### To do
Across the records that follow, give the number of lines containing the word "textbf" and nothing else.

*** Input data Section Begins ***

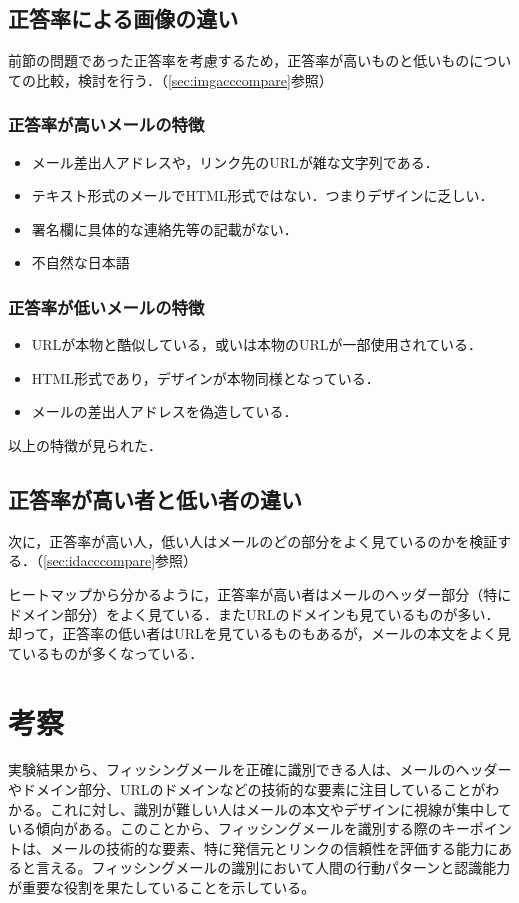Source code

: \documentclass[a4paper,11pt]{ltjsreport}
\begin{document}
\subsection{正答率による画像の違い}
前節の問題であった正答率を考慮するため，正答率が高いものと低いものについての比較，検討を行う．（\ref{sec:imgacccompare}参照）

\subsubsection{正答率が高いメールの特徴}
\begin{itemize}
	\item メール差出人アドレスや，リンク先のURLが雑な文字列である．
	\item テキスト形式のメールでHTML形式ではない．つまりデザインに乏しい．
	\item 署名欄に具体的な連絡先等の記載がない．
	\item 不自然な日本語
\end{itemize}

\subsubsection{正答率が低いメールの特徴}
\begin{itemize}
	\item URLが本物と酷似している，或いは本物のURLが一部使用されている．
	\item HTML形式であり，デザインが本物同様となっている．
	\item メールの差出人アドレスを偽造している．
\end{itemize}

以上の特徴が見られた．
\clearpage


\subsection{正答率が高い者と低い者の違い}
次に，正答率が高い人，低い人はメールのどの部分をよく見ているのかを検証する．（\ref{sec:idacccompare}参照）

ヒートマップから分かるように，正答率が高い者はメールのヘッダー部分（特にドメイン部分）をよく見ている．またURLのドメインも見ているものが多い．却って，正答率の低い者はURLを見ているものもあるが，メールの本文をよく見ているものが多くなっている．

\section{考察}
実験結果から、フィッシングメールを正確に識別できる人は、メールのヘッダーやドメイン部分、URLのドメインなどの技術的な要素に注目していることがわかる。これに対し、識別が難しい人はメールの本文やデザインに視線が集中している傾向がある。このことから、フィッシングメールを識別する際のキーポイントは、メールの技術的な要素、特に発信元とリンクの信頼性を評価する能力にあると言える。フィッシングメールの識別において人間の行動パターンと認識能力が重要な役割を果たしていることを示している。
\end{document}
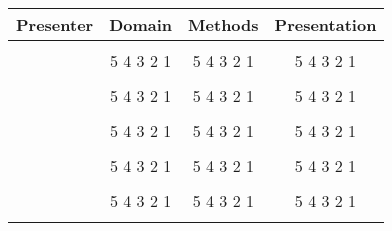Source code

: \documentclass[12pt]{article}
\begin{document}
\begin{center}
\begin{tabular}{cccc}
\toprule
Presenter & Domain & Methods & Presentation\\
\midrule \\
 & \phantom{xxx}5 4 3 2 1 \phantom{xxx} & \phantom{xxx}5 4 3 2 1 \phantom{xxx} & \phantom{xxx} 5 4 3 2 1 \phantom{xxx} \\\\
 & \phantom{xxx}5 4 3 2 1 \phantom{xxx} & \phantom{xxx}5 4 3 2 1 \phantom{xxx} & \phantom{xxx} 5 4 3 2 1 \phantom{xxx} \\\\
 & \phantom{xxx}5 4 3 2 1 \phantom{xxx} & \phantom{xxx}5 4 3 2 1 \phantom{xxx} & \phantom{xxx} 5 4 3 2 1 \phantom{xxx} \\\\
 & \phantom{xxx}5 4 3 2 1 \phantom{xxx} & \phantom{xxx}5 4 3 2 1 \phantom{xxx} & \phantom{xxx} 5 4 3 2 1 \phantom{xxx} \\\\
 & \phantom{xxx}5 4 3 2 1 \phantom{xxx} & \phantom{xxx}5 4 3 2 1 \phantom{xxx} & \phantom{xxx} 5 4 3 2 1 \phantom{xxx} \\\\
\bottomrule
\end{tabular}
\end{center}
\end{document}
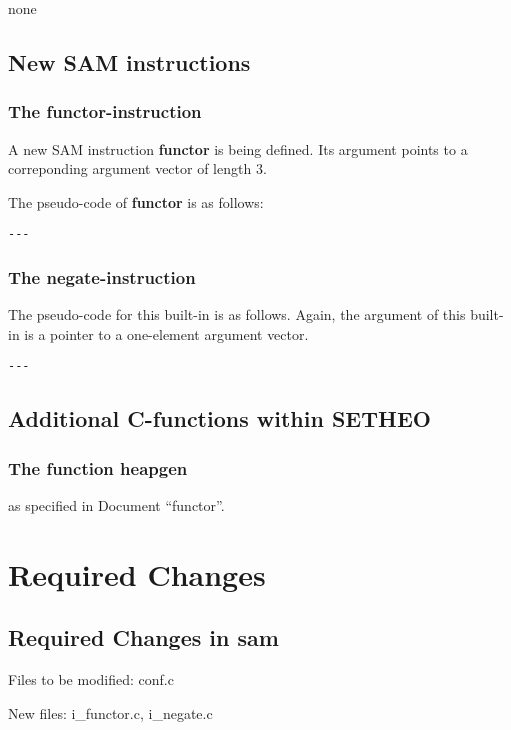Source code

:none

\subsection{New SAM instructions}

\subsubsection{The functor-instruction}

A new SAM instruction {\bf functor} is being defined. Its argument
points to a correponding argument vector of length 3.

The pseudo-code of {\bf functor} is as follows:

\begin{verbatim}
---
\end{verbatim}

\subsubsection{The negate-instruction}

The pseudo-code for this built-in is as follows. Again, the argument
of this built-in is a pointer to a one-element argument vector.

\begin{verbatim}
---
\end{verbatim}

\subsection{Additional C-functions within SETHEO}
\subsubsection{The function heapgen}

as specified in Document ``functor''.

\section{Required Changes}

\subsection{Required Changes in sam}

Files to be modified: conf.c

New files: i\_functor.c, i\_negate.c

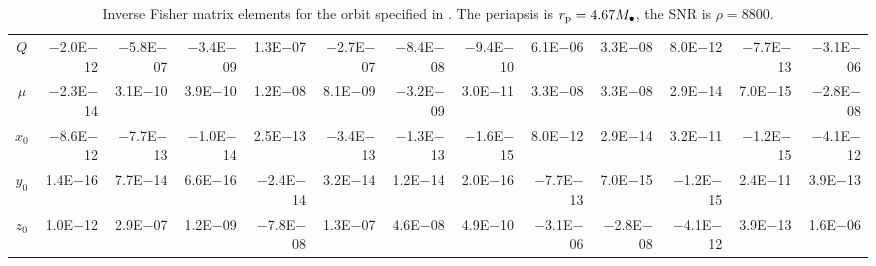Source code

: \begin{sidewaystable}[htbp]
\begin{tabular}{crrrrrrrrrrrr}
$Q$ & $-$2.0E$-$12 & $-$5.8E$-$07 & $-$3.4E$-$09 & 1.3E$-$07 & $-$2.7E$-$07 & $-$8.4E$-$08 & $-$9.4E$-$10 & 6.1E$-$06 & 3.3E$-$08 & 8.0E$-$12 & $-$7.7E$-$13 & $-$3.1E$-$06 \\
$\mu$ & $-$2.3E$-$14 & 3.1E$-$10 & 3.9E$-$10 & 1.2E$-$08 & 8.1E$-$09 & $-$3.2E$-$09 & 3.0E$-$11 & 3.3E$-$08 & 3.3E$-$08 & 2.9E$-$14 & 7.0E$-$15 & $-$2.8E$-$08 \\
$x_0$ & $-$8.6E$-$12 & $-$7.7E$-$13 & $-$1.0E$-$14 & 2.5E$-$13 & $-$3.4E$-$13 & $-$1.3E$-$13 & $-$1.6E$-$15 & 8.0E$-$12 & 2.9E$-$14 & 3.2E$-$11 & $-$1.2E$-$15 & $-$4.1E$-$12 \\
$y_0$ & 1.4E$-$16 & 7.7E$-$14 & 6.6E$-$16 & $-$2.4E$-$14 & 3.2E$-$14 & 1.2E$-$14 & 2.0E$-$16 & $-$7.7E$-$13 & 7.0E$-$15 & $-$1.2E$-$15 & 2.4E$-$11 & 3.9E$-$13 \\
$z_0$ & 1.0E$-$12 & 2.9E$-$07 & 1.2E$-$09 & $-$7.8E$-$08 & 1.3E$-$07 & 4.6E$-$08 & 4.9E$-$10 & $-$3.1E$-$06 & $-$2.8E$-$08 & $-$4.1E$-$12 & 3.9E$-$13 & 1.6E$-$06 \\
\bottomrule
\end{tabular}
\caption{Inverse Fisher matrix elements for the orbit specified in . The periapsis is $r_\mathrm{p} = 4.67 M_\bullet$, the SNR is $\rho = 8800$.}
\label{tab:Fisher_1}
\end{sidewaystable}
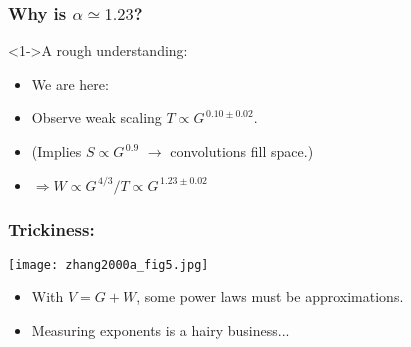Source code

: \begin{frame}
  \frametitle{Why is $\alpha \simeq 1.23$?}

  \begin{block}<1->{A rough understanding:}
    \begin{itemize}
    \item<1-> 
      We are here: 
    \item<2->
      Observe weak scaling $T \propto G^{\, 0.10 \pm 0.02}$.
    \item<3->
      (Implies $S \propto G^{\, 0.9}$ $\rightarrow$ convolutions fill space.)
    \item<4->
      $\Rightarrow W \propto G^{\, 4/3}/T \propto G^{\, 1.23 \pm 0.02}$
    \end{itemize}
  \end{block}

\end{frame}

\begin{frame}
  \frametitle{Trickiness:}

  \begin{block}{}
    \begin{center}
      \texttt{[image: zhang2000a\_fig5.jpg]}
    \end{center}
  \end{block}

  \begin{block}{}
    \begin{itemize}
    \item With $V = G + W$, some power laws must be approximations.
    \item<2-> Measuring exponents is a hairy business...
    \end{itemize}
  \end{block}


\end{frame}

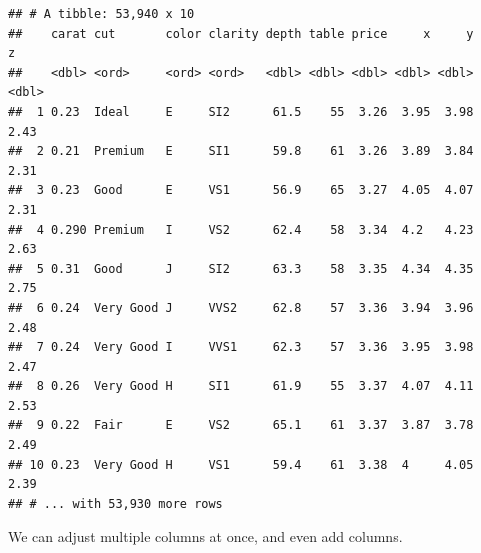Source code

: \documentclass[
]{book}
\newenvironment{Shaded}{\begin{snugshade}}{\end{snugshade}}
\newcommand{\DataTypeTok}[1]{\textcolor[rgb]{0.13,0.29,0.53}{#1}}
\newcommand{\DecValTok}[1]{\textcolor[rgb]{0.00,0.00,0.81}{#1}}
\newcommand{\KeywordTok}[1]{\textcolor[rgb]{0.13,0.29,0.53}{\textbf{#1}}}
\newcommand{\NormalTok}[1]{#1}
\newcommand{\OperatorTok}[1]{\textcolor[rgb]{0.81,0.36,0.00}{\textbf{#1}}}
\newcommand{\StringTok}[1]{\textcolor[rgb]{0.31,0.60,0.02}{#1}}
\begin{document}
\begin{Shaded}
\end{Shaded}

\begin{verbatim}
## # A tibble: 53,940 x 10
##    carat cut       color clarity depth table price     x     y     z
##    <dbl> <ord>     <ord> <ord>   <dbl> <dbl> <dbl> <dbl> <dbl> <dbl>
##  1 0.23  Ideal     E     SI2      61.5    55  3.26  3.95  3.98  2.43
##  2 0.21  Premium   E     SI1      59.8    61  3.26  3.89  3.84  2.31
##  3 0.23  Good      E     VS1      56.9    65  3.27  4.05  4.07  2.31
##  4 0.290 Premium   I     VS2      62.4    58  3.34  4.2   4.23  2.63
##  5 0.31  Good      J     SI2      63.3    58  3.35  4.34  4.35  2.75
##  6 0.24  Very Good J     VVS2     62.8    57  3.36  3.94  3.96  2.48
##  7 0.24  Very Good I     VVS1     62.3    57  3.36  3.95  3.98  2.47
##  8 0.26  Very Good H     SI1      61.9    55  3.37  4.07  4.11  2.53
##  9 0.22  Fair      E     VS2      65.1    61  3.37  3.87  3.78  2.49
## 10 0.23  Very Good H     VS1      59.4    61  3.38  4     4.05  2.39
## # ... with 53,930 more rows
\end{verbatim}

We can adjust multiple columns at once, and even add columns.

\begin{Shaded}
\end{Shaded}
\end{document}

*** Input data Section Ends ***

### Written solution
2